- WHAT IS EXPECTED
Below are the records; copy exactly the stretch from the line containing "des Artikels 16 Absatz 1 der Richtlinie" through the line containing "mineralgewinnenden Betrieben (Zwölfte", both ends included, and nothing else.

Recorded data

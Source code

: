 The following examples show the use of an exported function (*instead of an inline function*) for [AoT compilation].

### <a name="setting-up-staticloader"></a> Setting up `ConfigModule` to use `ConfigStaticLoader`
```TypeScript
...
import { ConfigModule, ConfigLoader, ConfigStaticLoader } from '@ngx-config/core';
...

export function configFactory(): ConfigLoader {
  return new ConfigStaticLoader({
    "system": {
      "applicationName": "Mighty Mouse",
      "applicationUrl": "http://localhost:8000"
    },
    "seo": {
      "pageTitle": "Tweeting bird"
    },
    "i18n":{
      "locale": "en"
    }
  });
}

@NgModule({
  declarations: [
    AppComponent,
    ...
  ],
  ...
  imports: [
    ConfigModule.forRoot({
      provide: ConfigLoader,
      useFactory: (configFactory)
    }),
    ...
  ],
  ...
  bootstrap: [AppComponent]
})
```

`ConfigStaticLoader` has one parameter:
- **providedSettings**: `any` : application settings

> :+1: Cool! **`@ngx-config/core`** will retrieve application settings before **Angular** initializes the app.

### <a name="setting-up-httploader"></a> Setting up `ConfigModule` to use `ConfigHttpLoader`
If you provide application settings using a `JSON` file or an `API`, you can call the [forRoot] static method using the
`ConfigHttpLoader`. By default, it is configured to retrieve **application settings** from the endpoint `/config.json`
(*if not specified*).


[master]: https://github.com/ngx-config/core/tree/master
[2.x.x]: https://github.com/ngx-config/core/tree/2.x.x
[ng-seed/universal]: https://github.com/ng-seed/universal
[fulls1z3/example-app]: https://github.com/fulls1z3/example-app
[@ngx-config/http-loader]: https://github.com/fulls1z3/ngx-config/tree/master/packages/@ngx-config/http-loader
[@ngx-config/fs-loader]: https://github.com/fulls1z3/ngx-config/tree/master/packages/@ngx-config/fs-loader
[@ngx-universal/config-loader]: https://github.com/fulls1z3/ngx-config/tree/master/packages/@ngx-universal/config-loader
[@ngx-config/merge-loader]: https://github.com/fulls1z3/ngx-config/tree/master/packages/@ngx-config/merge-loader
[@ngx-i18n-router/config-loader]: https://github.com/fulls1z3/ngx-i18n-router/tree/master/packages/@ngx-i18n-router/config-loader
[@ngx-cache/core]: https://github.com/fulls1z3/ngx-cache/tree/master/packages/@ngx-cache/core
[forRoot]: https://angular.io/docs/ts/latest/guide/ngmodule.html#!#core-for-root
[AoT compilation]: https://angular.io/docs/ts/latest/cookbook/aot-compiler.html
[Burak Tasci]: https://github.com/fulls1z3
* * *
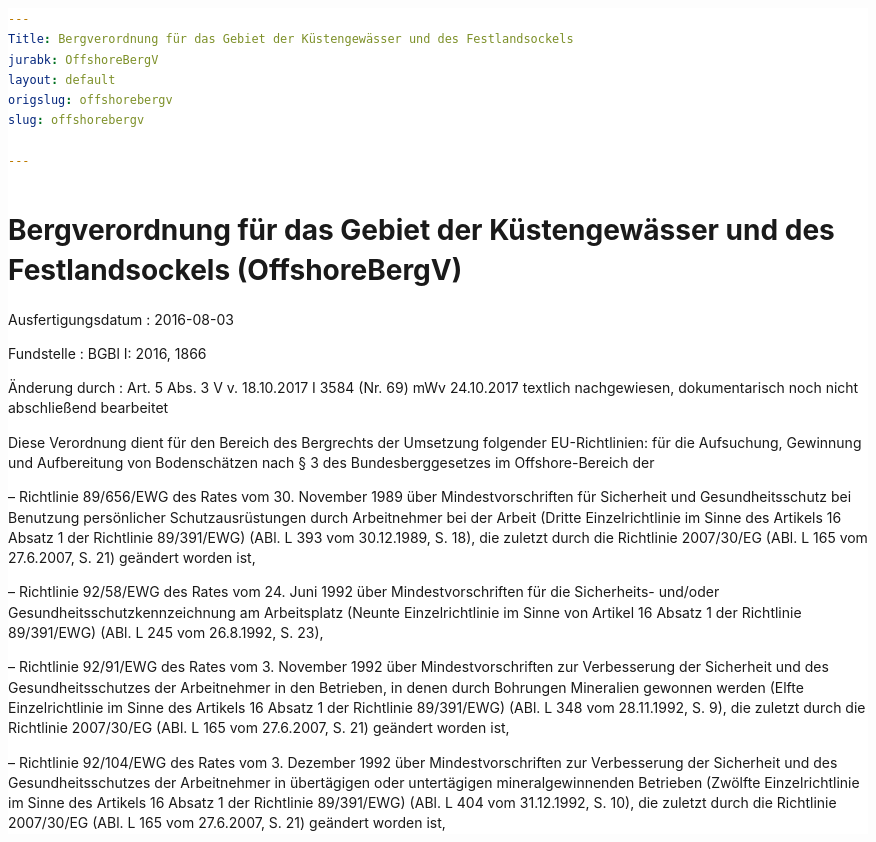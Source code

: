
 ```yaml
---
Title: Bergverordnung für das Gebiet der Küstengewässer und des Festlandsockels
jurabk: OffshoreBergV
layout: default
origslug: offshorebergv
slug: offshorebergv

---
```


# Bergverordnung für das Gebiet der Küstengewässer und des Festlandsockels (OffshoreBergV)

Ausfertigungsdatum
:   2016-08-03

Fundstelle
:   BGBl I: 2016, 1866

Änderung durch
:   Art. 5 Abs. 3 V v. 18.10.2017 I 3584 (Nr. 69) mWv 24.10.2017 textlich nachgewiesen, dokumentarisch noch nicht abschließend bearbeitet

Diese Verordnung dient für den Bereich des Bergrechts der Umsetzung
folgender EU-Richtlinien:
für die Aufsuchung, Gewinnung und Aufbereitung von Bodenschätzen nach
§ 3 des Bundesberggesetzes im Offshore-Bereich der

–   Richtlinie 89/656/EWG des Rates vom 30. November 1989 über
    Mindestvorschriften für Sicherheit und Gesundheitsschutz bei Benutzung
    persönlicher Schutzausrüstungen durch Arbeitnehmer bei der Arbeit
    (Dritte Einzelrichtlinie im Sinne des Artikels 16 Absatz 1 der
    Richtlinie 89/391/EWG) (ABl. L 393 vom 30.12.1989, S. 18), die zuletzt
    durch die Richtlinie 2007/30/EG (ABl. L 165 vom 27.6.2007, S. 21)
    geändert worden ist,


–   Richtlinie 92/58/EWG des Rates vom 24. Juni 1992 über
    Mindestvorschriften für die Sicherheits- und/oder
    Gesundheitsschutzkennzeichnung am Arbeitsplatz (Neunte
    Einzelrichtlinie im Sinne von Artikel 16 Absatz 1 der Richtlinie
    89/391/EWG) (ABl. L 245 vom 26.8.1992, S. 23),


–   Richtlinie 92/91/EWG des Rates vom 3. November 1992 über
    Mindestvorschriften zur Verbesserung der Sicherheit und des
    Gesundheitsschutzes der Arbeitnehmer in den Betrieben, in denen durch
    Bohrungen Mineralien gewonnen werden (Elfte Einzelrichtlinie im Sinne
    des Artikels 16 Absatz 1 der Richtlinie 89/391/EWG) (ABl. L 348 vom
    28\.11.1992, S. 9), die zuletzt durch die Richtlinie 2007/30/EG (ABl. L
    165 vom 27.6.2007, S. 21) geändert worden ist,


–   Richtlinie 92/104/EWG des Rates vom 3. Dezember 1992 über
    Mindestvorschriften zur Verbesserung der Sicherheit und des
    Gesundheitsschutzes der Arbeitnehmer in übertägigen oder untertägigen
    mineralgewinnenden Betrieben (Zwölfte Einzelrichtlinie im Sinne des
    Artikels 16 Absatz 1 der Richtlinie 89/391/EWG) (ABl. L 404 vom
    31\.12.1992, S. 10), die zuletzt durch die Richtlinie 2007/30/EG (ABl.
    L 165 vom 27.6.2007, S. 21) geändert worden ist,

- ANSWER TO THE EXERCISE
    des Artikels 16 Absatz 1 der Richtlinie 89/391/EWG) (ABl. L 348 vom
    28\.11.1992, S. 9), die zuletzt durch die Richtlinie 2007/30/EG (ABl. L
    165 vom 27.6.2007, S. 21) geändert worden ist,


–   Richtlinie 92/104/EWG des Rates vom 3. Dezember 1992 über
    Mindestvorschriften zur Verbesserung der Sicherheit und des
    Gesundheitsschutzes der Arbeitnehmer in übertägigen oder untertägigen
    mineralgewinnenden Betrieben (Zwölfte Einzelrichtlinie im Sinne des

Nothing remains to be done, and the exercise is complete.